Juvenile jail rate slammed
Queensland leads the country when it comes to jailing children.
An Amnesty International report (available here, in PDF form) has reviewed the practices of the state's two youth detention centres in Townsville and Brisbane, revealing that Queensland has the country's highest proportion of 10 and 11-year-old prisoners.
“This flies in the face of the Convention on the Rights of the Child,” she said.
“And these are little kids, who most of them are probably thinking about their first sleepover, not being sent to a detention centre.
“So the fact that Queensland is topping the table is something they need to address, and need to address straight away.”
Amnesty says the Government should increase the age of criminal responsibility to 12 years, so that the younger children would not end up in detention.
Queensland also has the highest percentage of kids in detention on remand at 83 per cent, and currently holds 49 children aged 17 years old in adult prisons.
Ms Mallinson said one way to reduce these figures is through prevention and diversionary programs.

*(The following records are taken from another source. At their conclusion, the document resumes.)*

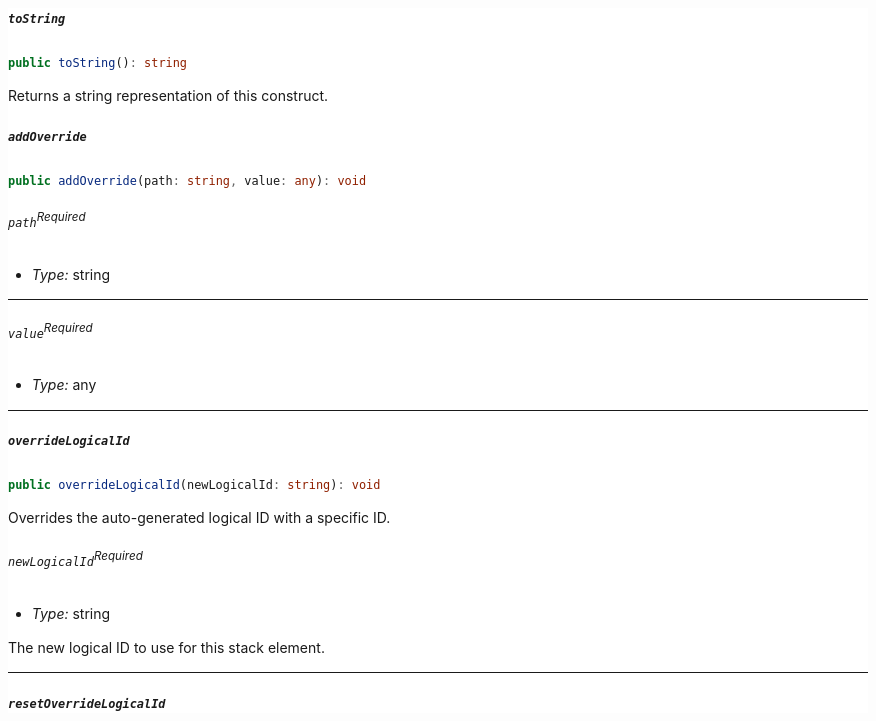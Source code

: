 
##### `toString` <a name="toString" id="@cdktf/aws-cdk.ec2ClientVpnNetworkAssociation.Ec2ClientVpnNetworkAssociation.toString"></a>

```typescript
public toString(): string
```

Returns a string representation of this construct.

##### `addOverride` <a name="addOverride" id="@cdktf/aws-cdk.ec2ClientVpnNetworkAssociation.Ec2ClientVpnNetworkAssociation.addOverride"></a>

```typescript
public addOverride(path: string, value: any): void
```

###### `path`<sup>Required</sup> <a name="path" id="@cdktf/aws-cdk.ec2ClientVpnNetworkAssociation.Ec2ClientVpnNetworkAssociation.addOverride.parameter.path"></a>

- *Type:* string

---

###### `value`<sup>Required</sup> <a name="value" id="@cdktf/aws-cdk.ec2ClientVpnNetworkAssociation.Ec2ClientVpnNetworkAssociation.addOverride.parameter.value"></a>

- *Type:* any

---

##### `overrideLogicalId` <a name="overrideLogicalId" id="@cdktf/aws-cdk.ec2ClientVpnNetworkAssociation.Ec2ClientVpnNetworkAssociation.overrideLogicalId"></a>

```typescript
public overrideLogicalId(newLogicalId: string): void
```

Overrides the auto-generated logical ID with a specific ID.

###### `newLogicalId`<sup>Required</sup> <a name="newLogicalId" id="@cdktf/aws-cdk.ec2ClientVpnNetworkAssociation.Ec2ClientVpnNetworkAssociation.overrideLogicalId.parameter.newLogicalId"></a>

- *Type:* string

The new logical ID to use for this stack element.

---

##### `resetOverrideLogicalId` <a name="resetOverrideLogicalId" id="@cdktf/aws-cdk.ec2ClientVpnNetworkAssociation.Ec2ClientVpnNetworkAssociation.resetOverrideLogicalId"></a>
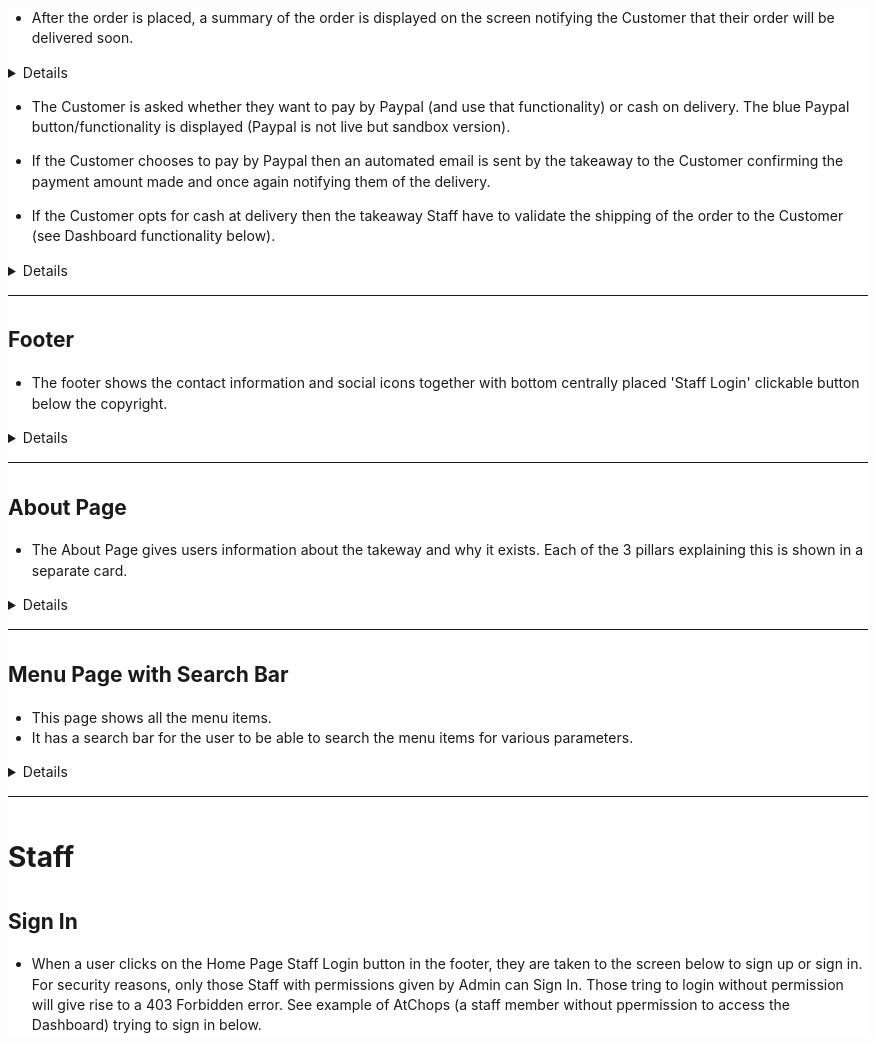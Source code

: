 * After the order is placed, a summary of the order is displayed on the screen notifying the Customer that their order will be delivered soon.  
<details closed></details>

* The Customer is asked whether they want to pay by Paypal (and use that functionality) or cash on delivery.  The blue Paypal button/functionality is displayed (Paypal is not live but sandbox version).  

* If the Customer chooses to pay by Paypal then an automated email is sent by the takeaway to the Customer confirming the payment amount made and once again notifying them of the delivery. 

* If the Customer opts for cash at delivery then the takeaway Staff have to validate the shipping of the order to the Customer (see Dashboard functionality below).

<details closed></details>

----

## Footer

- The footer shows the contact information and social icons together with bottom centrally placed 'Staff Login' clickable button below the copyright.

<details closed></details>

----

## About Page

- The About Page gives users information about the takeway and why it exists.  Each of the 3 pillars explaining this is shown in a separate card.  

<details closed></details>

----

## Menu Page with Search Bar

- This page shows all the menu items.  
- It has a search bar for the user to be able to search the menu items for various parameters.

<details closed></details>

----
# Staff

## Sign In

- When a user clicks on the Home Page Staff Login button in the footer, they are taken to the screen below to sign up or sign in.  For security reasons, only those Staff with permissions given by Admin can Sign In.  Those tring to login without permission will give rise to a 403 Forbidden error.  See example of AtChops (a staff member without ppermission to access the Dashboard) trying to sign in below. 

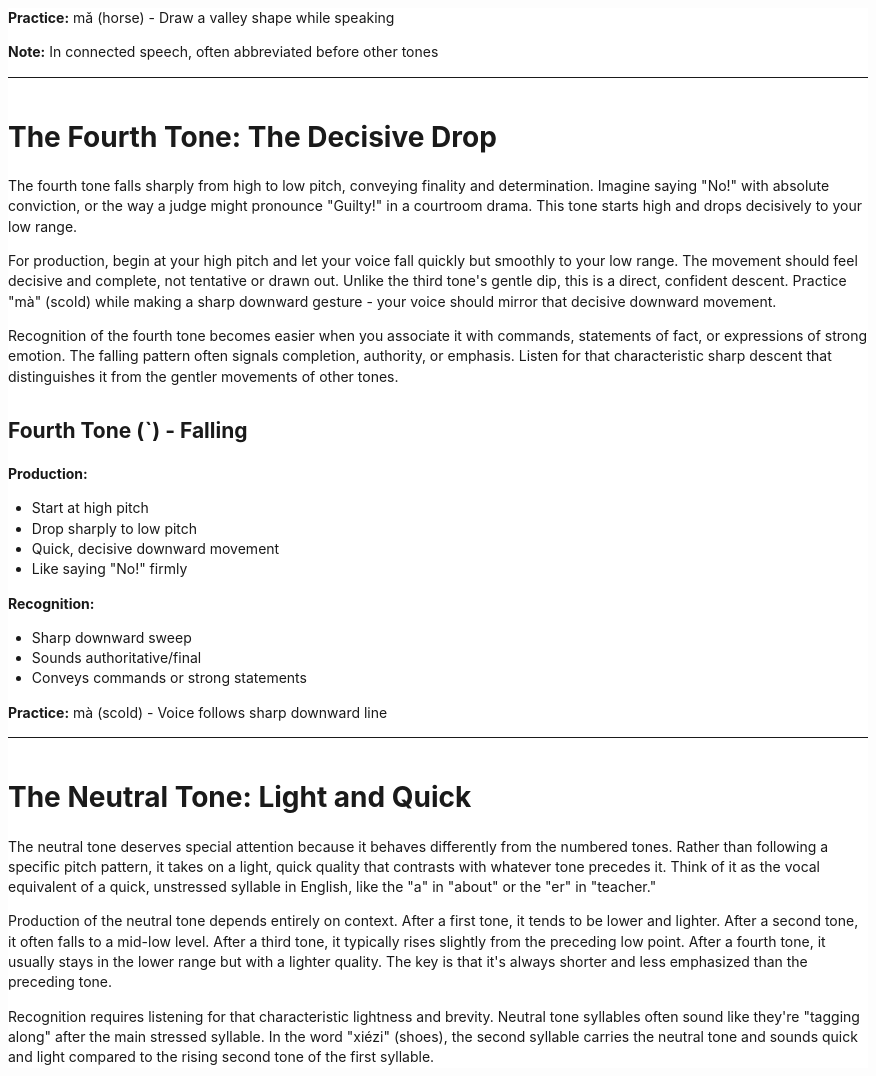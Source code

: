 **Practice:** mǎ (horse) - Draw a valley shape while speaking

**Note:** In connected speech, often abbreviated before other tones

---

# The Fourth Tone: The Decisive Drop

The fourth tone falls sharply from high to low pitch, conveying finality and determination. Imagine saying "No!" with absolute conviction, or the way a judge might pronounce "Guilty!" in a courtroom drama. This tone starts high and drops decisively to your low range.

For production, begin at your high pitch and let your voice fall quickly but smoothly to your low range. The movement should feel decisive and complete, not tentative or drawn out. Unlike the third tone's gentle dip, this is a direct, confident descent. Practice "mà" (scold) while making a sharp downward gesture - your voice should mirror that decisive downward movement.

Recognition of the fourth tone becomes easier when you associate it with commands, statements of fact, or expressions of strong emotion. The falling pattern often signals completion, authority, or emphasis. Listen for that characteristic sharp descent that distinguishes it from the gentler movements of other tones.

## Fourth Tone (ˋ) - Falling

**Production:**
- Start at high pitch
- Drop sharply to low pitch
- Quick, decisive downward movement
- Like saying "No!" firmly

**Recognition:**
- Sharp downward sweep
- Sounds authoritative/final
- Conveys commands or strong statements

**Practice:** mà (scold) - Voice follows sharp downward line

---

# The Neutral Tone: Light and Quick

The neutral tone deserves special attention because it behaves differently from the numbered tones. Rather than following a specific pitch pattern, it takes on a light, quick quality that contrasts with whatever tone precedes it. Think of it as the vocal equivalent of a quick, unstressed syllable in English, like the "a" in "about" or the "er" in "teacher."

Production of the neutral tone depends entirely on context. After a first tone, it tends to be lower and lighter. After a second tone, it often falls to a mid-low level. After a third tone, it typically rises slightly from the preceding low point. After a fourth tone, it usually stays in the lower range but with a lighter quality. The key is that it's always shorter and less emphasized than the preceding tone.

Recognition requires listening for that characteristic lightness and brevity. Neutral tone syllables often sound like they're "tagging along" after the main stressed syllable. In the word "xiézi" (shoes), the second syllable carries the neutral tone and sounds quick and light compared to the rising second tone of the first syllable.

Some such programs have had success rates of up to 100 per cent in keeping young Indigenous people from returning to detention, particular those led by Aboriginal people.
Randal Ross runs the Red Dust Healing program, which takes young offenders from Townsville’s Cleveland Youth Detention Centre out bush.
“Many of our people are suffering from the trans-generational hurts that have been passed through the generations and that's why it's important that we have to go back to healing, healing our peoples,” he told the ABC.
“You know they've never asked to be abandoned, they've never asked to grow up without a father, they've never asked to grow up in that abusive environment.”
Mr Ross says that at the Cleveland centre, only 8 out of 40 young people had reoffended after the program, which costs less than half of the $1,400 per day spent keeping them behind bars.
“[But] every time we go back to Cleveland to ask to continue to run the program they're saying that it's too much money,” he said.